Uitspraak 200501517/1


Volledige tekst

200501517/1.
Datum uitspraak: 13 juli 2005

AFDELING
BESTUURSRECHTSPRAAK

Uitspraak op het hoger beroep van:

[appellant], allen wonend te [woonplaats],

tegen de uitspraak in zaak no. AWB 04/400 BESLU STRA van de rechtbank Groningen van 17 januari 2005 in het geding tussen:

appellanten

en

het college van burgemeester en wethouders van Groningen.

1. Procesverloop

Bij besluit van 11 februari 2003 heeft het college van burgemeester en wethouders van Groningen (hierna: het college) aan K.A.V. Autoverhuur (hierna te noemen: K.A.V.-verhuur) vergunning verleend, onder voorwaarden, om van de uitrit(ten), aangelegd voor het perceel Skagerrak 6 ter plaatse, gebruik te maken ten behoeve van het in- en uitrijden naar en van dat perceel.

Bij besluit van 12 maart 2004 heeft het college het daartegen door appellanten gemaakte bezwaar niet-ontvankelijk verklaard.

Bij uitspraak van 17 januari 2005, verzonden op 19 januari 2005, heeft de rechtbank Groningen (hierna: de rechtbank) het daartegen door appellanten ingestelde beroep ongegrond verklaard. Deze uitspraak is aangehecht.

Tegen deze uitspraak hebben appellanten bij brief van 15 februari 2005, bij de Raad van State ingekomen op 18 februari 2005, hoger beroep ingesteld. Deze brief is aangehecht.

Bij brief van 7 april 2005 heeft het college van antwoord gediend.

De zaak is door een meervoudige kamer van de Afdeling verwezen naar een enkelvoudige.

De Afdeling heeft de zaak ter zitting behandeld op 30 juni 2005, waar appellanten en het college met bericht van kennisgeving niet zijn verschenen.

2. Overwegingen

2.1. Ingevolge artikel 6:11 van de Algemene wet bestuursrecht (hierna: Awb) blijft ten aanzien van een na afloop van de termijn ingediend bezwaarschrift niet-ontvankelijkverklaring op grond daarvan achterwege indien redelijkerwijs niet kan worden geoordeeld dat de indiener in verzuim is geweest.

2.2. Het besluit van 11 februari 2003 waarbij het college aan K.A.V.-verhuur een uitritvergunning heeft verleend is door toezending aan K.A.V.-verhuur, de aanvrager, bekend gemaakt. Het besluit is niet gepubliceerd.

Onbetwist is dat appellanten pas op 19 augustus 2003, ter gelegenheid van een zitting van de voorzieningenrechter van de rechtbank Groningen ter zake van een verleende bouwvergunning, op de hoogte zijn gesteld van het besluit van 11 februari 2003.

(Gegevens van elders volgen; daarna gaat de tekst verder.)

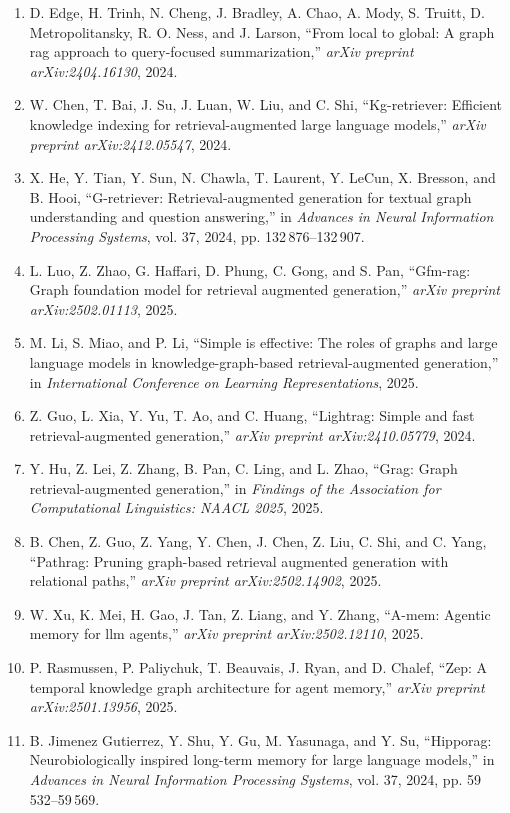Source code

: \documentclass[10pt,UTF8,fontset=fandol]{ctexart}
\begin{document}
\begin{enumerate}[leftmargin=2.4em,labelsep=0.4em,itemsep=0.15em]
\item D. Edge, H. Trinh, N. Cheng, J. Bradley, A. Chao, A. Mody, S. Truitt, D. Metropolitansky, R. O. Ness, and J. Larson, ``From local to global: A graph rag approach to query-focused summarization,'' \textit{arXiv preprint arXiv:2404.16130}, 2024.
\item W. Chen, T. Bai, J. Su, J. Luan, W. Liu, and C. Shi, ``Kg-retriever: Efficient knowledge indexing for retrieval-augmented large language models,'' \textit{arXiv preprint arXiv:2412.05547}, 2024.
\item X. He, Y. Tian, Y. Sun, N. Chawla, T. Laurent, Y. LeCun, X. Bresson, and B. Hooi, ``G-retriever: Retrieval-augmented generation for textual graph understanding and question answering,'' in \textit{Advances in Neural Information Processing Systems}, vol. 37, 2024, pp. 132\,876--132\,907.
\item L. Luo, Z. Zhao, G. Haffari, D. Phung, C. Gong, and S. Pan, ``Gfm-rag: Graph foundation model for retrieval augmented generation,'' \textit{arXiv preprint arXiv:2502.01113}, 2025.
\item M. Li, S. Miao, and P. Li, ``Simple is effective: The roles of graphs and large language models in knowledge-graph-based retrieval-augmented generation,'' in \textit{International Conference on Learning Representations}, 2025.
\item Z. Guo, L. Xia, Y. Yu, T. Ao, and C. Huang, ``Lightrag: Simple and fast retrieval-augmented generation,'' \textit{arXiv preprint arXiv:2410.05779}, 2024.
\item Y. Hu, Z. Lei, Z. Zhang, B. Pan, C. Ling, and L. Zhao, ``Grag: Graph retrieval-augmented generation,'' in \textit{Findings of the Association for Computational Linguistics: NAACL 2025}, 2025.
\item B. Chen, Z. Guo, Z. Yang, Y. Chen, J. Chen, Z. Liu, C. Shi, and C. Yang, ``Pathrag: Pruning graph-based retrieval augmented generation with relational paths,'' \textit{arXiv preprint arXiv:2502.14902}, 2025.
\item W. Xu, K. Mei, H. Gao, J. Tan, Z. Liang, and Y. Zhang, ``A-mem: Agentic memory for llm agents,'' \textit{arXiv preprint arXiv:2502.12110}, 2025.
\item P. Rasmussen, P. Paliychuk, T. Beauvais, J. Ryan, and D. Chalef, ``Zep: A temporal knowledge graph architecture for agent memory,'' \textit{arXiv preprint arXiv:2501.13956}, 2025.
\item B. Jimenez Gutierrez, Y. Shu, Y. Gu, M. Yasunaga, and Y. Su, ``Hipporag: Neurobiologically inspired long-term memory for large language models,'' in \textit{Advances in Neural Information Processing Systems}, vol. 37, 2024, pp. 59\,532--59\,569.

\end{enumerate}
\end{document}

Het college neemt het standpunt in dat, nu appellanten op 19 augustus 2003 kennis hebben kunnen nemen van het bestaan van het besluit van 11 februari 2003, de laatste dag waarop het bezwaarschrift tegen dit besluit kon worden ingediend, 2 september 2003 was. Appellanten hebben hun bezwaren pas bij brief van 15 december 2003 kenbaar gemaakt. Dit is, aldus het college, ruimschoots meer dan twee weken na de datum waarop appellanten kennis hebben kunnen dragen van het besluit.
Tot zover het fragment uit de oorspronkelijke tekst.